Recorded data

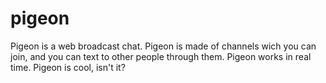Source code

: # pigeon
Pigeon is a web broadcast chat. Pigeon is made of channels wich you can join, and you can text to other people through them. Pigeon works in real time. Pigeon is cool, isn't it?
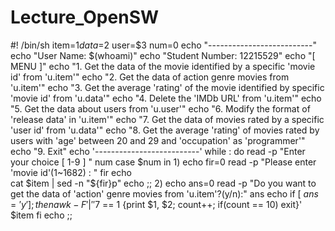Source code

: # Lecture_OpenSW
#! /bin/sh
item=$1
data=$2
user=$3
num=0
echo "--------------------------"
echo "User Name: $(whoami)"
echo "Student Number: 12215529"
echo "[ MENU ]" 
echo "1. Get the data of the movie identified by a specific 'movie id' from 'u.item'"
echo "2. Get the data of action genre movies from 'u.item'"
echo "3. Get the average 'rating' of the movie identified by specific 'movie id' from 'u.data'"
echo "4. Delete the 'IMDb URL' from 'u.item'"
echo "5. Get the data about users from 'u.user'"
echo "6. Modify the format of 'release data' in 'u.item'"
echo "7. Get the data of movies rated by a specific 'user id' from 'u.data'"
echo "8. Get the average 'rating' of movies rated by users with 'age' between 20 and 29 and 'occupation' as 'programmer'"
echo "9. Exit"
echo '--------------------------'
while :
do
   read -p  "Enter your choice [ 1-9 ] " num
   case $num in
      1)
      echo
      fir=0
      read -p "Please enter 'movie id'(1~1682) : " fir
      echo  
      cat $item | sed -n "${fir}p"
      echo
      ;;
      2)
      echo
      ans=0
      read -p "Do you want to get the data of 'action' genre movies from 'u.item'?(y/n):" ans
      echo
      if [ ${ans} = 'y' ]; then
         awk -F'|' '$7 == 1 {print  $1, $2; count++; if(count == 10) exit}' $item
      fi
      echo
      ;;
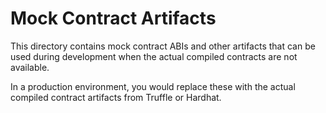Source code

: 
# Mock Contract Artifacts

This directory contains mock contract ABIs and other artifacts that can be used during development when the actual compiled contracts are not available.

In a production environment, you would replace these with the actual compiled contract artifacts from Truffle or Hardhat.

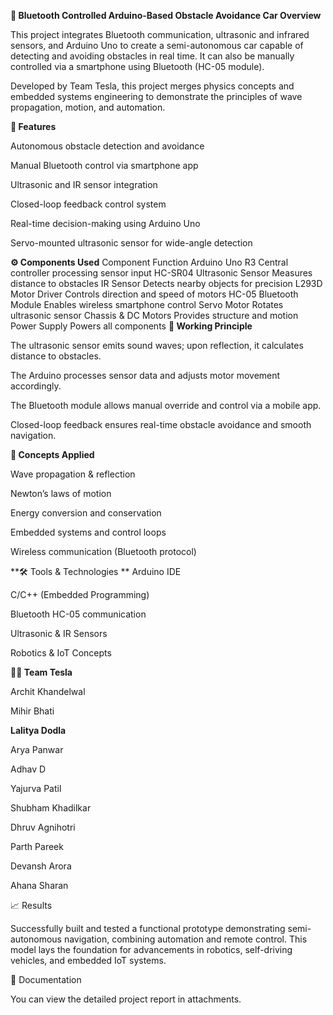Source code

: **🚗 Bluetooth Controlled Arduino-Based Obstacle Avoidance Car
Overview**

This project integrates Bluetooth communication, ultrasonic and infrared sensors, and Arduino Uno to create a semi-autonomous car capable of detecting and avoiding obstacles in real time. It can also be manually controlled via a smartphone using Bluetooth (HC-05 module).

Developed by Team Tesla, this project merges physics concepts and embedded systems engineering to demonstrate the principles of wave propagation, motion, and automation.

**🎯 Features**

Autonomous obstacle detection and avoidance

Manual Bluetooth control via smartphone app

Ultrasonic and IR sensor integration

Closed-loop feedback control system

Real-time decision-making using Arduino Uno

Servo-mounted ultrasonic sensor for wide-angle detection

**⚙️ Components Used**
Component	Function
Arduino Uno R3	Central controller processing sensor input
HC-SR04 Ultrasonic Sensor	Measures distance to obstacles
IR Sensor	Detects nearby objects for precision
L293D Motor Driver	Controls direction and speed of motors
HC-05 Bluetooth Module	Enables wireless smartphone control
Servo Motor	Rotates ultrasonic sensor
Chassis & DC Motors	Provides structure and motion
Power Supply	Powers all components
**🧩 Working Principle**

The ultrasonic sensor emits sound waves; upon reflection, it calculates distance to obstacles.

The Arduino processes sensor data and adjusts motor movement accordingly.

The Bluetooth module allows manual override and control via a mobile app.

Closed-loop feedback ensures real-time obstacle avoidance and smooth navigation.



**🧠 Concepts Applied**

Wave propagation & reflection

Newton’s laws of motion

Energy conversion and conservation

Embedded systems and control loops

Wireless communication (Bluetooth protocol)

**🛠️ Tools & Technologies
**
Arduino IDE

C/C++ (Embedded Programming)

Bluetooth HC-05 communication

Ultrasonic & IR Sensors

Robotics & IoT Concepts

**👩‍💻 Team Tesla**

Archit Khandelwal

Mihir Bhati

**Lalitya Dodla**

Arya Panwar

Adhav D

Yajurva Patil

Shubham Khadilkar

Dhruv Agnihotri

Parth Pareek

Devansh Arora

Ahana Sharan

📈 Results

Successfully built and tested a functional prototype demonstrating semi-autonomous navigation, combining automation and remote control. This model lays the foundation for advancements in robotics, self-driving vehicles, and embedded IoT systems.

📘 Documentation

You can view the detailed project report in attachments.
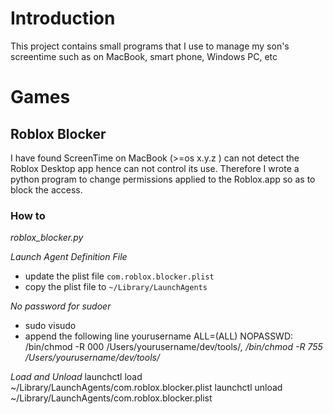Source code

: # Introduction
This project contains small programs that I use to manage my son's screentime such as on MacBook, smart phone, Windows PC, etc

# Games

## Roblox Blocker

I have found ScreenTime on MacBook (>=os x.y.z ) can not detect the Roblox Desktop app hence can not control its use. Therefore I wrote a python program to change permissions applied to the Roblox.app so as to block the access. 

### How to 

*roblox_blocker.py*

*Launch Agent Definition File*

- update the plist file `com.roblox.blocker.plist`
- copy the plist file to `~/Library/LaunchAgents`

*No password for sudoer*

- sudo visudo
- append the following line 
yourusername ALL=(ALL) NOPASSWD: /bin/chmod -R 000 /Users/yourusername/dev/tools/*, /bin/chmod -R 755 /Users/yourusername/dev/tools/*

*Load and Unload*
launchctl load ~/Library/LaunchAgents/com.roblox.blocker.plist
launchctl unload ~/Library/LaunchAgents/com.roblox.blocker.plist

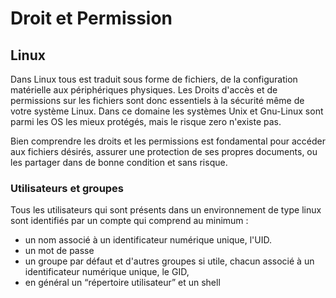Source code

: # Droit et Permission

## Linux

Dans Linux tous est traduit sous forme de fichiers, de la configuration matérielle aux périphériques physiques. 
Les Droits d'accès et de permissions sur les fichiers sont donc essentiels à la sécurité même de votre système Linux.
Dans ce domaine les systèmes Unix et Gnu-Linux sont parmi les OS les mieux protégés, mais le risque zero 
n'existe pas.

Bien comprendre les droits et les permissions est fondamental pour accéder aux fichiers désirés, assurer une protection 
de ses propres documents, ou les partager dans de bonne condition et sans risque.

### Utilisateurs et groupes
Tous les utilisateurs qui sont présents dans un environnement de type linux sont identifiés par un compte qui comprend 
au minimum :
- un nom associé à un identificateur numérique unique, l'UID.
- un mot de passe
- un groupe par défaut et d'autres groupes si utile, chacun associé à un 
identificateur numérique unique, le GID,
- en général un “répertoire utilisateur” et un shell
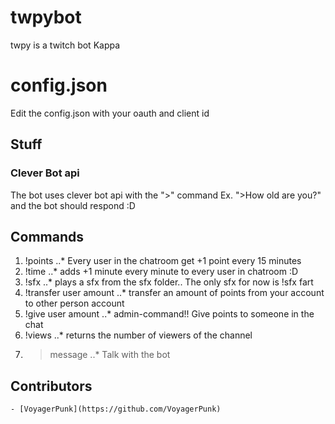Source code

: # twpybot
twpy is a twitch bot Kappa 
# config.json
Edit the config.json with your oauth and client id
## Stuff
### Clever Bot api
The bot uses clever bot api with the ">" command
Ex. ">How old are you?" and the bot should respond :D

## Commands
1. !points
..* Every user in the chatroom get +1 point every 15 minutes
2. !time
..* adds +1 minute every minute to every user in chatroom :D
2. !sfx
..* plays a sfx from the sfx folder.. The only sfx for now is !sfx fart
3. !transfer user amount
..* transfer an amount of points from your account to other person account
4. !give user amount
..* admin-command!! Give points to someone in the chat
5. !views
..* returns the number of viewers of the channel
6. >message
..* Talk with the bot


## Contributors
    - [VoyagerPunk](https://github.com/VoyagerPunk)
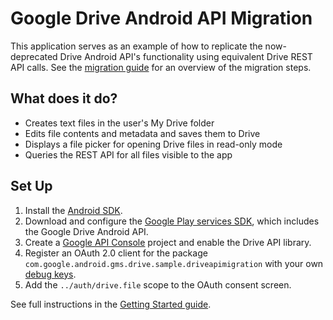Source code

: # Google Drive Android API Migration

This application serves as an example of how to replicate the now-deprecated
Drive Android API's functionality using equivalent Drive REST API calls. See the
[migration guide](https://developers.google.com/drive/android/deprecation) for
an overview of the migration steps.

## What does it do?

*   Creates text files in the user's My Drive folder
*   Edits file contents and metadata and saves them to Drive
*   Displays a file picker for opening Drive files in read-only mode
*   Queries the REST API for all files visible to the app

## Set Up

1.  Install the [Android SDK](https://developer.android.com/sdk/index.html).
1.  Download and configure the
    [Google Play services SDK](https://developer.android.com/google/play-services/setup.html),
    which includes the Google Drive Android API.
1.  Create a
    [Google API Console](https://console.developers.google.com/projectselector/apis/dashboard)
    project and enable the Drive API library.
1.  Register an OAuth 2.0 client for the package
    `com.google.android.gms.drive.sample.driveapimigration` with your own
    [debug keys](https://developers.google.com/drive/android/auth).
1.  Add the `../auth/drive.file` scope to the OAuth consent screen.

See full instructions in the
[Getting Started guide](https://developers.google.com/drive/android/get-started).
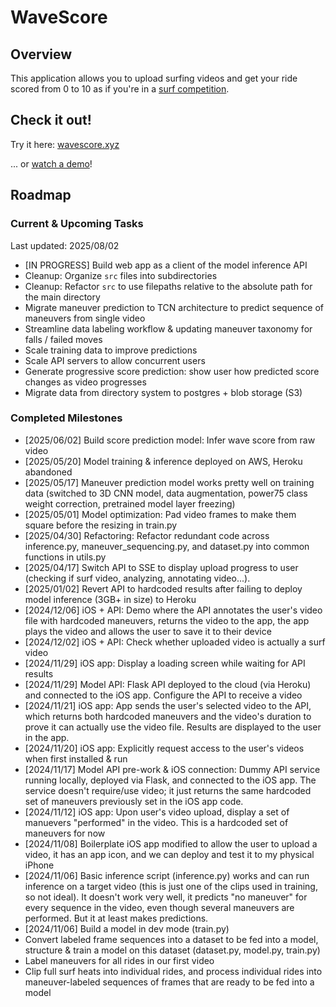 # WaveScore

## Overview

This application allows you to upload surfing videos and get your ride scored from 0 to 10 as if you're in a [surf competition](https://en.wikipedia.org/wiki/World_Surf_League#Judging[28]).

## Check it out!

Try it here: [wavescore.xyz](https://www.wavescore.xyz/)

... or [watch a demo](https://www.youtube.com/shorts/CNARgUQ5YtU)!

## Roadmap

### Current & Upcoming Tasks
Last updated: 2025/08/02
   - [IN PROGRESS] Build web app as a client of the model inference API
   - Cleanup: Organize `src` files into subdirectories
   - Cleanup: Refactor `src` to use filepaths relative to the absolute path for the main directory
   - Migrate maneuver prediction to TCN architecture to predict sequence of maneuvers from single video
   - Streamline data labeling workflow & updating maneuver taxonomy for falls / failed moves
   - Scale training data to improve predictions
   - Scale API servers to allow concurrent users
   - Generate progressive score prediction: show user how predicted score changes as video progresses
   - Migrate data from directory system to postgres + blob storage (S3)

### Completed Milestones
   - [2025/06/02] Build score prediction model: Infer wave score from raw video
   - [2025/05/20] Model training & inference deployed on AWS, Heroku abandoned
   - [2025/05/17] Maneuver prediction model works pretty well on training data (switched to 3D CNN model, data augmentation, power75 class weight correction, pretrained model layer freezing)
   - [2025/05/01] Model optimization: Pad video frames to make them square before the resizing in train.py
   - [2025/04/30] Refactoring: Refactor redundant code across inference.py, maneuver_sequencing.py, and dataset.py into common functions in utils.py
   - [2025/04/17] Switch API to SSE to display upload progress to user (checking if surf video, analyzing, annotating video...).
   - [2025/01/02] Revert API to hardcoded results after failing to deploy model inference (3GB+ in size) to Heroku
   - [2024/12/06] iOS + API: Demo where the API annotates the user's video file with hardcoded maneuvers, returns the video to the app, the app plays the video and allows the user to save it to their device
   - [2024/12/02] iOS + API: Check whether uploaded video is actually a surf video
   - [2024/11/29] iOS app: Display a loading screen while waiting for API results
   - [2024/11/29] Model API: Flask API deployed to the cloud (via Heroku) and connected to the iOS app. Configure the API to receive a video
   - [2024/11/21] iOS app: App sends the user's selected video to the API, which returns both hardcoded maneuvers and the video's duration to prove it can actually use the video file. Results are displayed to the user in the app.
   - [2024/11/20] iOS app: Explicitly request access to the user's videos when first installed & run
   - [2024/11/17] Model API pre-work & iOS connection: Dummy API service running locally, deployed via Flask, and connected to the iOS app. The service doesn't require/use video; it just returns the same hardcoded set of maneuvers previously set in the iOS app code.
   - [2024/11/12] iOS app: Upon user's video upload, display a set of manuevers "performed" in the video. This is a hardcoded set of maneuvers for now
   - [2024/11/08] Boilerplate iOS app modified to allow the user to upload a video, it has an app icon, and we can deploy and test it to my physical iPhone
   - [2024/11/06] Basic inference script (inference.py) works and can run inference on a target video (this is just one of the clips used in training, so not ideal). It doesn't work very well, it predicts "no maneuver" for every sequence in the video, even though several maneuvers are performed. But it at least makes predictions.
   - [2024/11/06] Build a model in dev mode (train.py)
   - Convert labeled frame sequences into a dataset to be fed into a model, structure & train a model on this dataset (dataset.py, model.py, train.py)
   - Label maneuvers for all rides in our first video
   - Clip full surf heats into individual rides, and process individual rides into maneuver-labeled sequences of frames that are ready to be fed into a model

The task
Search the records above for the string "while". Copy every line that contains it.

Expected output
while :
   - [2024/11/29] iOS app: Display a loading screen while waiting for API results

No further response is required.